DATA RECORDS ::
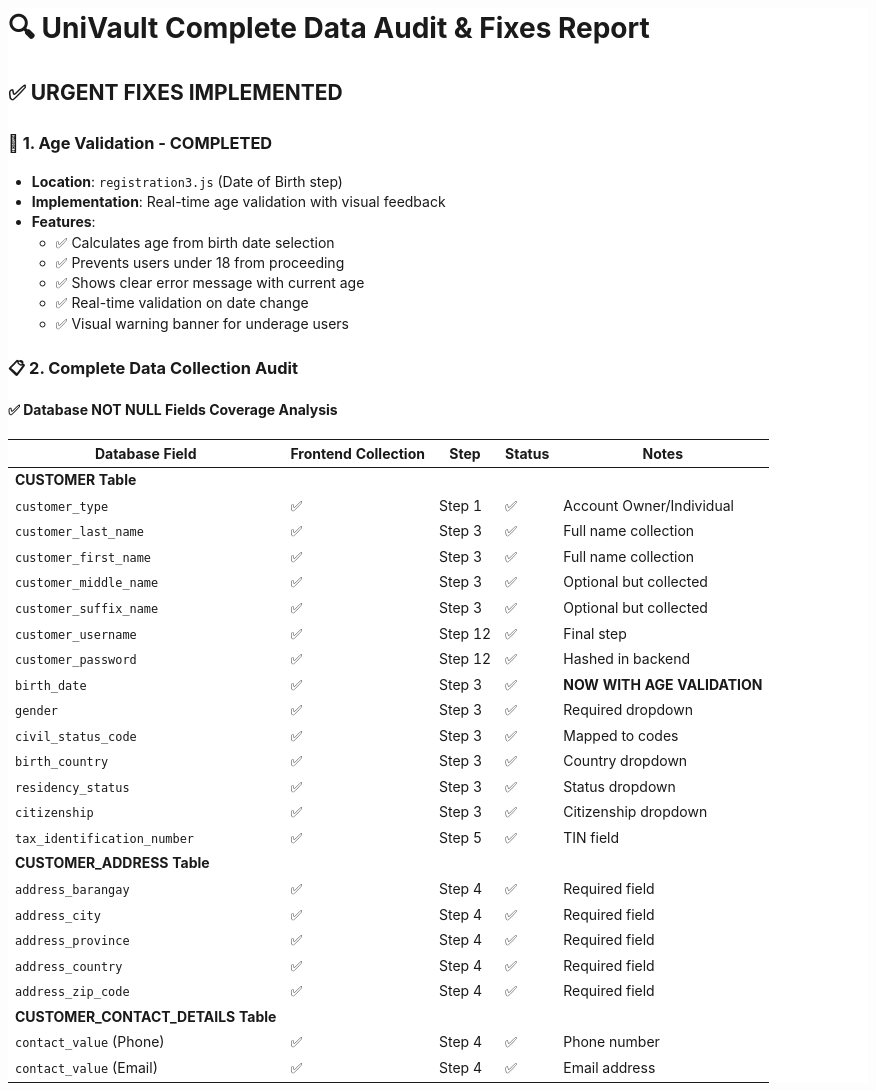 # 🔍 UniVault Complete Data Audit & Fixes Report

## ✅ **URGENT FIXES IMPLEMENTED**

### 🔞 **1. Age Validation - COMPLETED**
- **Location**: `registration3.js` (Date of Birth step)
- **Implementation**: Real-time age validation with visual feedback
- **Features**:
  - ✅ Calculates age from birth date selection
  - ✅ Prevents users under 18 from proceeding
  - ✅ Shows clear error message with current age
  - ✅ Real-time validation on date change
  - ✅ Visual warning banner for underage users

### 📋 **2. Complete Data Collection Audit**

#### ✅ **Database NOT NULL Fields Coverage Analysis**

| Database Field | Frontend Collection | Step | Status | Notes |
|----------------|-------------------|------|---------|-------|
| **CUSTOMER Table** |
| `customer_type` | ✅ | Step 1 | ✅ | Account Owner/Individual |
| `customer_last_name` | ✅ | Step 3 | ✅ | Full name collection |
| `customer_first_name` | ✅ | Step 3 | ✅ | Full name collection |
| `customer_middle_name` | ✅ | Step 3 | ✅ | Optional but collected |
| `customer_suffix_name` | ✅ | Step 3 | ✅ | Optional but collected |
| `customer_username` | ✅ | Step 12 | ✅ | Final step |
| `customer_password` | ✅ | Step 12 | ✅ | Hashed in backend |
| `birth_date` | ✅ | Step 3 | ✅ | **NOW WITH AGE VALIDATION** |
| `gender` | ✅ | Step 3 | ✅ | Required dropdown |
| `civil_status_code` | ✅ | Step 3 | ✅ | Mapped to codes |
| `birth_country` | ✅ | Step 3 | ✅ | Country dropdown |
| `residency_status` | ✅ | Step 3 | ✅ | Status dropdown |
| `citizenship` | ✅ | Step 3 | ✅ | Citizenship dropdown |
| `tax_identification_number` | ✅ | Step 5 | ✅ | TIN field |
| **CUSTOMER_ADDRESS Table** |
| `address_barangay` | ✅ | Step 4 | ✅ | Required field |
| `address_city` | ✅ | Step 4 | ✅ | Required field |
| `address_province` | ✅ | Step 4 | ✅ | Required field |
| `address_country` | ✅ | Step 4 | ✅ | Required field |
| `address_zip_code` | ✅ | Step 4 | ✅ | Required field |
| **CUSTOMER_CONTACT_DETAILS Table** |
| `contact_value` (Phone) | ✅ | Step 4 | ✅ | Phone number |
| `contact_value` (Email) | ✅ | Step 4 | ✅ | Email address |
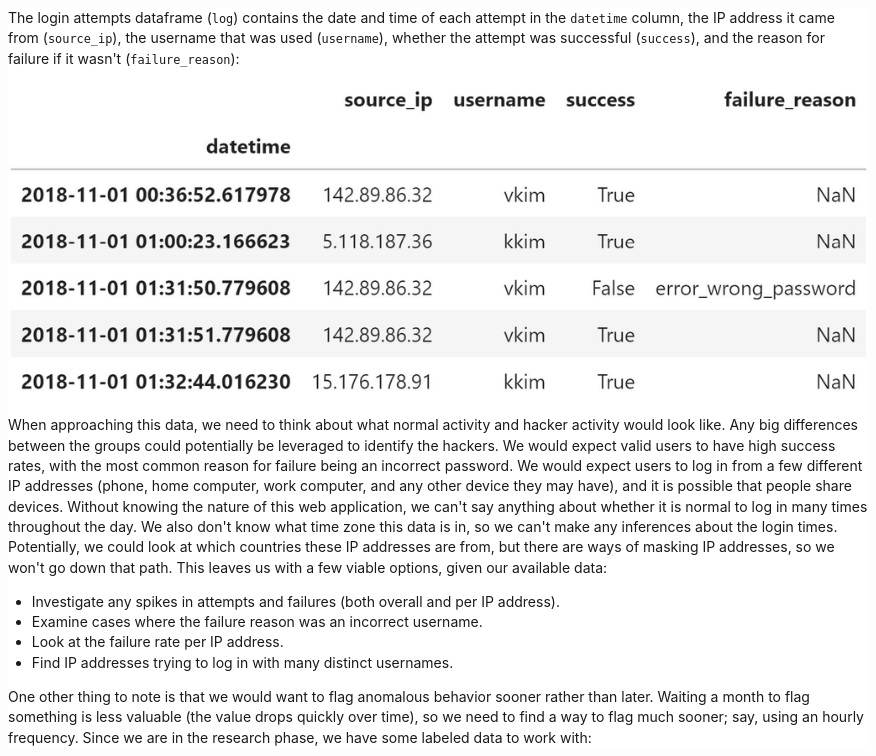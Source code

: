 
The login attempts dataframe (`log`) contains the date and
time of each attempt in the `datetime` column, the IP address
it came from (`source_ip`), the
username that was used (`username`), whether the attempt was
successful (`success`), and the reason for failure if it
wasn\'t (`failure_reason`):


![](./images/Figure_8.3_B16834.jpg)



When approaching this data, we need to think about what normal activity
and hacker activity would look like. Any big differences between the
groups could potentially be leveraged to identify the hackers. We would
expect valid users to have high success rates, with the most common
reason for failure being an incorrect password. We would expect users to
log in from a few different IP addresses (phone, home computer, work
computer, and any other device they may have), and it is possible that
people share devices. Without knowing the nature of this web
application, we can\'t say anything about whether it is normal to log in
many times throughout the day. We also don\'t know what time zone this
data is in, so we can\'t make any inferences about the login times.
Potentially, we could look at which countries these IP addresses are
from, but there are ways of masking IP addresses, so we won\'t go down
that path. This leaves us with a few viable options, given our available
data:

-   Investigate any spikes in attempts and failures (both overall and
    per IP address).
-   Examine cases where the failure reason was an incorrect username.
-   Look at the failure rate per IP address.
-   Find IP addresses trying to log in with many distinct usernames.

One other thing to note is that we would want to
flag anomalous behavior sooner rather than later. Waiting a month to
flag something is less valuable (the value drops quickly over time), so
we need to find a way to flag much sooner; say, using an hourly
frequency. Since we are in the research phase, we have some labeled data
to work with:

ASSIGNED TASK :: Go back to the listing above. Copy word for word the lines from the one with "log in from" through the one with "from, but there", and nothing more.

EXPECTED ANSWER ::
log in from a few different IP addresses (phone, home computer, work
computer, and any other device they may have), and it is possible that
people share devices. Without knowing the nature of this web
application, we can\'t say anything about whether it is normal to log in
many times throughout the day. We also don\'t know what time zone this
data is in, so we can\'t make any inferences about the login times.
Potentially, we could look at which countries these IP addresses are
from, but there are ways of masking IP addresses, so we won\'t go down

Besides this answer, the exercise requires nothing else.